### WORK REQUEST
Which of the lines below holds the string "dados"? Copy every line that does.

<<<<

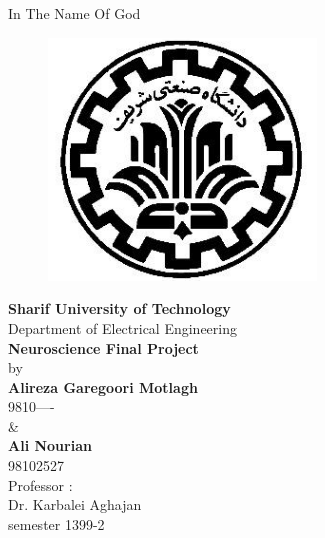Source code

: \documentclass[12pt,a4paper,colorlinks=true]{article}
\begin{document}
	
	
	\begin{center}
		\small In The Name Of God
	\end{center}
	\vspace{0.3in}
	\begin{figure}[h]
		\centering
		\includegraphics[width=2.8in]{SharifLogo.png}
		\label{SharifLogo}
	\end{figure}
	\begin{center}
		\textbf{\Huge Sharif University of Technology}\\
		\vspace{2mm}
		\LARGE Department of Electrical Engineering\\
		\vspace{10mm}
		\textbf{\LARGE Neuroscience Final Project}\\
		\vspace{4mm}
		\large by \\
		\large \textbf{Alireza Garegoori Motlagh}\\
		\large 9810----\\
		\large \&\\
		\large \textbf{Ali Nourian}\\
		\large 98102527\\
		\vspace{10mm}
		\Large Professor :\\
		\Large Dr. Karbalei Aghajan\\
		\vspace{20mm}
		\large semester 1399-2
		
	\end{center}

	\newpage
	
	{
		\hypersetup{linkcolor=black}
		\tableofcontents
	}
	
	\newpage
		
\end{document}
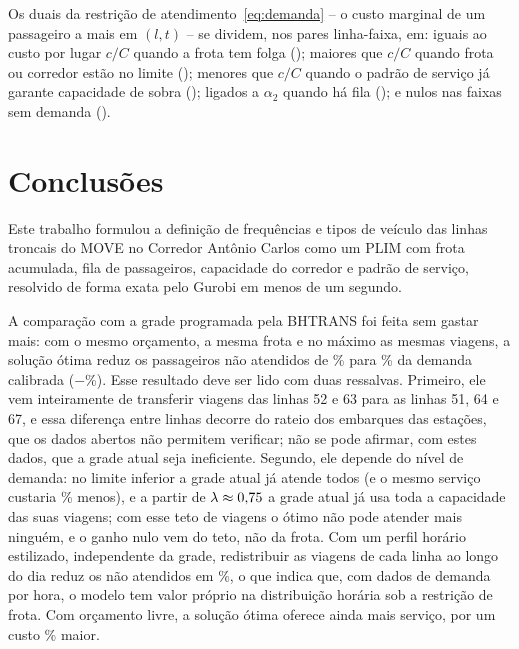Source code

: \documentclass[11pt,a4paper]{article}
\newcommand{\tabela}[1]{\resizebox{\ifdim\width>\textwidth\textwidth\else\width\fi}{!}{}}
\begin{document}
\begin{table}[htbp]
\centering
\caption{Restrições de frota e de corredor com valor marginal positivo, e validação no PLIM.}
\label{tab:duais}
\small
\tabela{tabelas/duais_frota.tex}
\end{table}

Os duais da restrição de atendimento~\eqref{eq:demanda} -- o custo marginal de
um passageiro a mais em $(l,t)$ -- se dividem, nos \nPares{} pares
linha-faixa, em: iguais ao custo por lugar $c/C$ quando a frota tem folga
(\regimeFolga{}); maiores que $c/C$ quando frota ou corredor estão no limite
(\regimeLimite{}); menores que $c/C$ quando o padrão de serviço já garante
capacidade de sobra (\regimeSobra{}); ligados a $\alpha_2$ quando há fila
(\regimeFila{}); e nulos nas faixas sem demanda (\regimeSemDemanda{}).

\section{Conclusões}\label{sec:conclusao}

Este trabalho formulou a definição de frequências e tipos de veículo das linhas
troncais do MOVE no Corredor Antônio Carlos como um PLIM com frota acumulada,
fila de passageiros, capacidade do corredor e padrão de serviço, resolvido de
forma exata pelo Gurobi em menos de um segundo.

A comparação com a grade programada pela BHTRANS foi feita sem gastar mais: com
o mesmo orçamento, a mesma frota e no máximo as mesmas viagens, a solução ótima
reduz os passageiros não atendidos de \moPctGTFS\% para \moPctOtimo\% da demanda
calibrada ($-$\moReducaoPerda\%). Esse resultado deve ser lido com duas ressalvas. Primeiro,
ele vem inteiramente de transferir viagens das linhas 52 e 63 para as linhas 51,
64 e 67, e essa diferença entre linhas decorre do rateio dos embarques das
estações, que os dados abertos não permitem verificar; não se pode afirmar, com
estes dados, que a grade atual seja ineficiente. Segundo, ele depende do nível
de demanda: no limite inferior a grade atual já atende todos (e o mesmo serviço
custaria \moEconomiaLambdaZero\% menos), e a partir de
$\lambda\approx0{,}75$ a grade atual já usa toda a capacidade das
suas \viagensGTFS{} viagens; com esse teto de viagens o ótimo não pode atender
mais ninguém, e o ganho nulo vem do teto, não da frota. Com um perfil horário
estilizado, independente da grade, redistribuir as viagens de cada linha ao
longo do dia reduz os não atendidos em \moReducaoTipicoFixa\%, o que indica que,
com dados de demanda por hora, o modelo tem valor próprio na distribuição
horária sob a restrição de frota. Com orçamento livre, a solução ótima oferece
ainda mais serviço, por um custo \variacaoCusto\% maior.
\end{document}
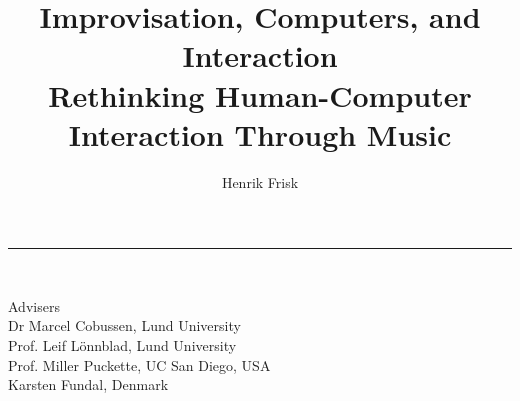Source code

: \documentclass[a4paper]{book}
\title{\usefont{T1}{phv}{m}{n}Improvisation, Computers, and Interaction\\{\small Rethinking Human-Computer Interaction Through Music}}
\author{Henrik Frisk}
\date{}
\numberwithin{equation}{section}
\begin{document}
\pagestyle{empty}
\clearpage
% 

\rule{\linewidth}{0.4mm}
\vspace{2cm}

\begin{minipage}[l]{\linewidth}
\end{minipage}
\\[10cm]

\begin{minipage}[l]{\linewidth}
Advisers
\\[.3cm]
Dr Marcel Cobussen, Lund University\\
Prof. Leif L\"{o}nnblad, Lund University\\
Prof. Miller Puckette, UC San Diego, USA\\
Karsten Fundal, Denmark
\end{minipage}
\end{document}
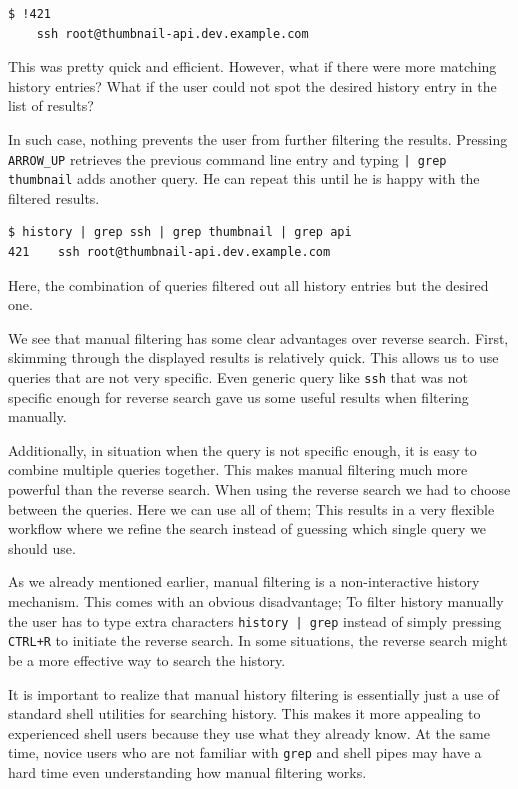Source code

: \documentclass[thesis=M,english]{FITthesis}[2012/10/20]
\begin{document}
\begin{verbatim}
$ !421
    ssh root@thumbnail-api.dev.example.com
\end{verbatim}

This was pretty quick and efficient. However, what if there were more matching history entries? What if the user could not spot the desired history entry in the list of results?

In such case, nothing prevents the user from further filtering the results. Pressing  \verb|ARROW_UP| retrieves the previous command line entry and typing \verb#| grep thumbnail# adds another query. He can repeat this until he is happy with the filtered results.

\begin{verbatim}
$ history | grep ssh | grep thumbnail | grep api
421    ssh root@thumbnail-api.dev.example.com
\end{verbatim}

Here, the combination of queries filtered out all history entries but the desired one.

We see that manual filtering has some clear advantages over reverse search.
First, skimming through the displayed results is relatively quick. This allows us to use queries that are not very specific.
Even generic query like \verb|ssh| that was not specific enough for reverse search gave us some useful results when filtering manually.

Additionally, in situation when the query is not specific enough, it is easy to combine multiple queries together. This makes manual filtering much more powerful than the reverse search. 
When using the reverse search we had to choose between the queries. Here we can use all of them; This results in a very flexible workflow where we refine the search instead of guessing which single query we should use.


As we already mentioned earlier, manual filtering is a non-interactive history mechanism. This comes with an obvious disadvantage; To filter history manually the user has to type extra characters \verb#history | grep# instead of simply pressing \verb|CTRL+R| to initiate the reverse search. In some situations, the reverse search might be a more effective way to search the history.

It is important to realize that manual history filtering is essentially just a use of standard shell utilities for searching history.
This makes it more appealing to experienced shell users because they use what they already know. At the same time, novice users who are not familiar with \verb|grep| and shell pipes may have a hard time even understanding how manual filtering works. 
\end{document}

>>>>

### ANSWER BOX
estações, que os dados abertos não permitem verificar; não se pode afirmar, com
estes dados, que a grade atual seja ineficiente. Segundo, ele depende do nível
com dados de demanda por hora, o modelo tem valor próprio na distribuição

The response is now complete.